### [Task to complete]
Return each line of the data below that contains the string "Milano".

### [Material provided]
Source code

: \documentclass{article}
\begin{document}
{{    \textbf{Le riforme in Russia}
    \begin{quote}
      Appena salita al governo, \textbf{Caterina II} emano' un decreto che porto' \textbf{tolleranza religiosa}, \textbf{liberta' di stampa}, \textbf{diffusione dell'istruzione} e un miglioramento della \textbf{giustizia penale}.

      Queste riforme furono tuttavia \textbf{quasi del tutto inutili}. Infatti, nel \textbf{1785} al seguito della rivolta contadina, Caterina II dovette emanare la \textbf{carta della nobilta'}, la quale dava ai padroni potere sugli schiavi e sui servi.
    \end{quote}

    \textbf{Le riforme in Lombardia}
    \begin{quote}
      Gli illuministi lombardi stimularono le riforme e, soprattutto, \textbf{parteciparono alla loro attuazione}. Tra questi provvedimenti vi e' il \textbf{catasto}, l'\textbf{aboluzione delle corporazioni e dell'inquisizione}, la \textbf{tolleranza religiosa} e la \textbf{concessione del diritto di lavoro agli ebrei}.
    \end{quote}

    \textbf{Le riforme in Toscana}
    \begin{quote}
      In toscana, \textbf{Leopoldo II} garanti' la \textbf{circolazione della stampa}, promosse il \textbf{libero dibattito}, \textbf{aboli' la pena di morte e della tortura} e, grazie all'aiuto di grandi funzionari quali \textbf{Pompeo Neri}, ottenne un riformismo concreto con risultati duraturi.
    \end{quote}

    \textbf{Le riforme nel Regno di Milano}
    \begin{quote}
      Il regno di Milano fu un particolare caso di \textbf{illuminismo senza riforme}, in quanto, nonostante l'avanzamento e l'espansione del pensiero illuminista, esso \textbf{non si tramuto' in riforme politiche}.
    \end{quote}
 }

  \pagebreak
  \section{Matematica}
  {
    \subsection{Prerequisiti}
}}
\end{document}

### [Task answer]
    \textbf{Le riforme nel Regno di Milano}
      Il regno di Milano fu un particolare caso di \textbf{illuminismo senza riforme}, in quanto, nonostante l'avanzamento e l'espansione del pensiero illuminista, esso \textbf{non si tramuto' in riforme politiche}.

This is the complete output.